Foi em La Rochelle que a apanhámos. Nós estávamos a pedi-las. Choveu em La Rochelle o tempo todo que lá estivémos, e nós íamos todos os dias para o porto a ver as cargas e descargas, os grandes navios e os contentores metálicos que formavam labirintos no chão cimentado: sentados por detrás de grades na erva suja e encharcados pela chuva miúda que o vento atirava em todas as direcções; bebíamos cerveja, pensávamos com temor naquele Atlântico negro diante de nós, voltávamos para o bairro dormitório onde estacionáramos o carro. Não falávamos muito: eram os nossos últimos dias juntos, e em breve eu entregaria o meu amigo num casamento negociado à lei da bala numa noite de póker.

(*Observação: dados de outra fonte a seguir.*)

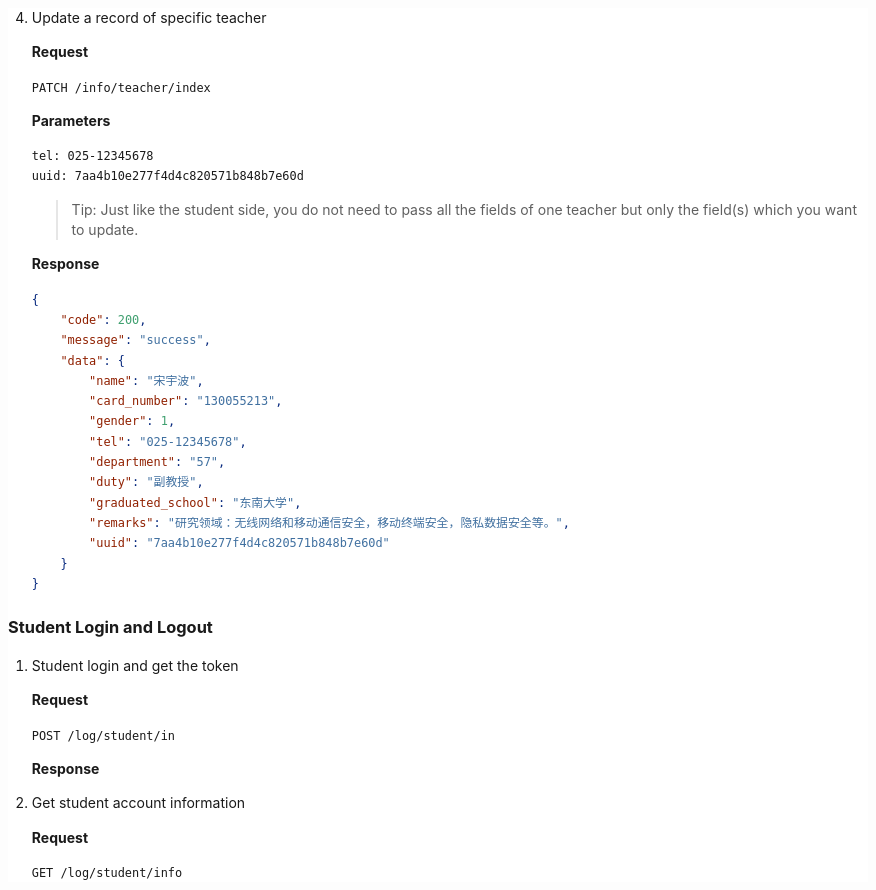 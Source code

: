 4. Update a record of specific teacher

    **Request**
    
    ```http request
    PATCH /info/teacher/index
    ```
    
    **Parameters**
    
    ```http request
    tel: 025-12345678
    uuid: 7aa4b10e277f4d4c820571b848b7e60d
    ```
    > Tip: Just like the student side, you do not need to pass all the fields of one teacher but only the field(s) which you want to update.
    
    **Response**
    
    ```json
    {
        "code": 200,
        "message": "success",
        "data": {
            "name": "宋宇波",
            "card_number": "130055213",
            "gender": 1,
            "tel": "025-12345678",
            "department": "57",
            "duty": "副教授",
            "graduated_school": "东南大学",
            "remarks": "研究领域：无线网络和移动通信安全，移动终端安全，隐私数据安全等。",
            "uuid": "7aa4b10e277f4d4c820571b848b7e60d"
        }
    }
    ```

### Student Login and Logout

1. Student login and get the token

    **Request**
    
    ```http request
    POST /log/student/in
    ```
    
    **Response**
    
2. Get student account information

    **Request**
    
    ```http request
    GET /log/student/info
    ```
     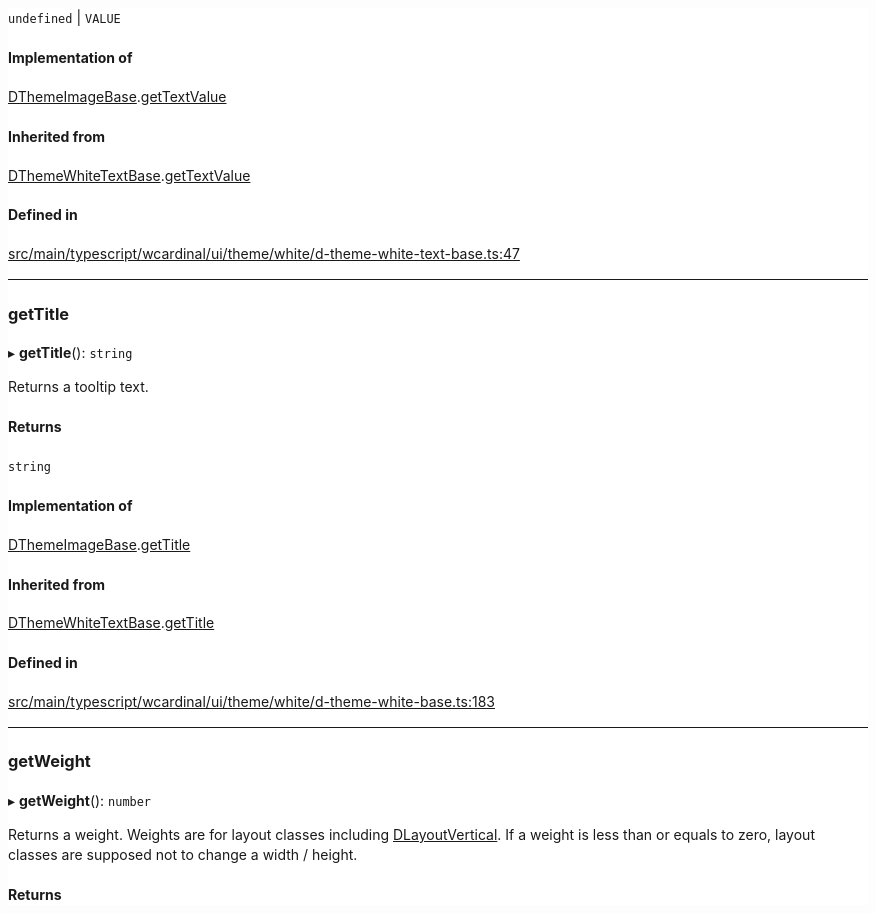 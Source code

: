 `undefined` \| `VALUE`

#### Implementation of

[DThemeImageBase](../interfaces/DThemeImageBase.md).[getTextValue](../interfaces/DThemeImageBase.md#gettextvalue)

#### Inherited from

[DThemeWhiteTextBase](DThemeWhiteTextBase.md).[getTextValue](DThemeWhiteTextBase.md#gettextvalue)

#### Defined in

[src/main/typescript/wcardinal/ui/theme/white/d-theme-white-text-base.ts:47](https://github.com/winter-cardinal/winter-cardinal-ui/blob/v0.442.0/src/main/typescript/wcardinal/ui/theme/white/d-theme-white-text-base.ts#L47)

___

### getTitle

▸ **getTitle**(): `string`

Returns a tooltip text.

#### Returns

`string`

#### Implementation of

[DThemeImageBase](../interfaces/DThemeImageBase.md).[getTitle](../interfaces/DThemeImageBase.md#gettitle)

#### Inherited from

[DThemeWhiteTextBase](DThemeWhiteTextBase.md).[getTitle](DThemeWhiteTextBase.md#gettitle)

#### Defined in

[src/main/typescript/wcardinal/ui/theme/white/d-theme-white-base.ts:183](https://github.com/winter-cardinal/winter-cardinal-ui/blob/v0.442.0/src/main/typescript/wcardinal/ui/theme/white/d-theme-white-base.ts#L183)

___

### getWeight

▸ **getWeight**(): `number`

Returns a weight.
Weights are for layout classes including [DLayoutVertical](DLayoutVertical.md).
If a weight is less than or equals to zero, layout classes are supposed not to change a width / height.

#### Returns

Depois de a apanharmos (e não vou dizer como) ela passou a andar connosco e a beber da nossa cerveja, que carregávamos na mala do carro junto a um saco de cuecas que íamos deitando fora à medida que usávamos. Os fatos do casamento estavam enrolados em sacos do lixo e colados ao tecto do carro com fita adesiva; algures no carro estava ainda uma lâmina de barbear com a qual nos tornaríamos mais apresentáveis no dia da boda. Não tínhamos vontade de chegar àquela pequena aldeia cigana. Todo o nosso dinheiro ia para gasolina e para pão, que comprávamos invariavelmente em bombas de gasolina e consumíamos seco e simples, fatia a fatia, com pressa de engolir e sem paciência para mastigar. Dávamos-lhe do nosso pão, ela sorria sempre, falava pouco: depois às vezes um de nós fazia amor com ela e o outro esperava fora do carro, dando um passeio pela mata à beira da estrada na qual calhara pararmos.

Acho que ela nos agradecia. Não pela atenção descuidada que lhe dávamos, mas por todos aqueles quilómetros de boleia, quilómetros e quilómetros de uma distância que a separavam de La Rochelle e que se acumulavam dando-lhe segurança, e quanto mais nos afastávamos mais ela parecia ficar contente. Talvez fugisse de um casamento combinado em cima de uma mesa de póker, talvez precisasse apenas de mudar de direcção - ou de dizer não a uma terra de barcos que passavam.

A verdade é que chegámos a Paris e em Paris a nossa bondade esgotou-se, talvez por pressentirmos que Paris era a última paragem e a partir daí o casamento era real, a nossa separação incontornável. Por isso em Paris dissemos-lhe adeus, escolhemos Les Halles e abrimos-lhe a porta para a cidade. Não a voltámos a ver.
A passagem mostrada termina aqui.